#### Material shown:

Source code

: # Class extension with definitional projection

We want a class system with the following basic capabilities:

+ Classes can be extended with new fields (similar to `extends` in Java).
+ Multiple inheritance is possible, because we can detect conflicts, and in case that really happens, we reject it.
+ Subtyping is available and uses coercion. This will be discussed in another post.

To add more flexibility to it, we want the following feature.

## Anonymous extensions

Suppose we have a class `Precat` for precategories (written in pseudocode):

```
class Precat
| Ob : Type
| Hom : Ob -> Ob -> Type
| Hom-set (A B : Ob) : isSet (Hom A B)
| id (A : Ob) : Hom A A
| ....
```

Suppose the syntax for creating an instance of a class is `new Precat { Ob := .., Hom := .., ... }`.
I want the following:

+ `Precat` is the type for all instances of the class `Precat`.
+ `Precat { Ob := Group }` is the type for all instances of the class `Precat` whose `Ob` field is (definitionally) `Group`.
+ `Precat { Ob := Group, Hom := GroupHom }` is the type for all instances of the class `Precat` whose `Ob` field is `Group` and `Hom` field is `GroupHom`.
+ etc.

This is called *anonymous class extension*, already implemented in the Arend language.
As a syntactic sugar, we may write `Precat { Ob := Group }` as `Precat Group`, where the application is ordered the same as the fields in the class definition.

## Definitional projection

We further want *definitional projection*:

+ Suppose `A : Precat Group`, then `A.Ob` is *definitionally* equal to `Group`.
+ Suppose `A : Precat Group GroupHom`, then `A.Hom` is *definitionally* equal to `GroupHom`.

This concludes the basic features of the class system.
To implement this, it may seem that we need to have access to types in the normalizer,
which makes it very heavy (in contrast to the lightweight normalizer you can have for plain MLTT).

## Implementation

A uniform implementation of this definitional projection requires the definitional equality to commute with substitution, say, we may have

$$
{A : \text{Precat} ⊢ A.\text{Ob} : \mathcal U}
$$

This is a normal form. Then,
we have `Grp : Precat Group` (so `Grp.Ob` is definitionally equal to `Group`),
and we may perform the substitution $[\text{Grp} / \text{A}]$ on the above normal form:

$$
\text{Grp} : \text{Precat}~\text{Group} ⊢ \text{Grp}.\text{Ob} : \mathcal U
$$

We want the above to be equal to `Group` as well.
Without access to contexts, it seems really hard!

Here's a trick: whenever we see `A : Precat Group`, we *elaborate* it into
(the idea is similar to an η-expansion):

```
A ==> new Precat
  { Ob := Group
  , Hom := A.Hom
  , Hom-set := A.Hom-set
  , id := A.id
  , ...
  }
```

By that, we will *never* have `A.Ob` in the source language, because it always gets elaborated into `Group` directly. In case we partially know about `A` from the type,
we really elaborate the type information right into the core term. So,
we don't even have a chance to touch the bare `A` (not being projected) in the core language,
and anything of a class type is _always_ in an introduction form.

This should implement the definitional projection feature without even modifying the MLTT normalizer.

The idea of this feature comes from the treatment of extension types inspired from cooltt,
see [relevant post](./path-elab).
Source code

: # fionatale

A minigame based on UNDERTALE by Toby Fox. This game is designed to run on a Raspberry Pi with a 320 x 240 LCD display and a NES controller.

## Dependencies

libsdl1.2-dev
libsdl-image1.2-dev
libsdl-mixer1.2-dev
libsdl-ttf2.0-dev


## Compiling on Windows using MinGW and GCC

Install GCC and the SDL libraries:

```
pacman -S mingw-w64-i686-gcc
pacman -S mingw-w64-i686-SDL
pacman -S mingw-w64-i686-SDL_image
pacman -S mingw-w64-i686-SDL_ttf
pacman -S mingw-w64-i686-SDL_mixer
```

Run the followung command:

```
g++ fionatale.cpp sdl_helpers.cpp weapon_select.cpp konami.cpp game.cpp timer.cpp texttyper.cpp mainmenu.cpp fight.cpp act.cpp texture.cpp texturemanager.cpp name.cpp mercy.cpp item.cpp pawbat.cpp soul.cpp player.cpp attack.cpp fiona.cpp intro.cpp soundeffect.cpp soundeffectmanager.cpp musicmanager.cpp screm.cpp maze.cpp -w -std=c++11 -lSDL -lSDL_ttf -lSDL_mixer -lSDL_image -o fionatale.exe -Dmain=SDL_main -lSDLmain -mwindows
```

#### Problem requirements:
Would you copy out every line in the records that includes the string "instances"?

#### Solution below:
+ `Precat` is the type for all instances of the class `Precat`.
+ `Precat { Ob := Group }` is the type for all instances of the class `Precat` whose `Ob` field is (definitionally) `Group`.
+ `Precat { Ob := Group, Hom := GroupHom }` is the type for all instances of the class `Precat` whose `Ob` field is `Group` and `Hom` field is `GroupHom`.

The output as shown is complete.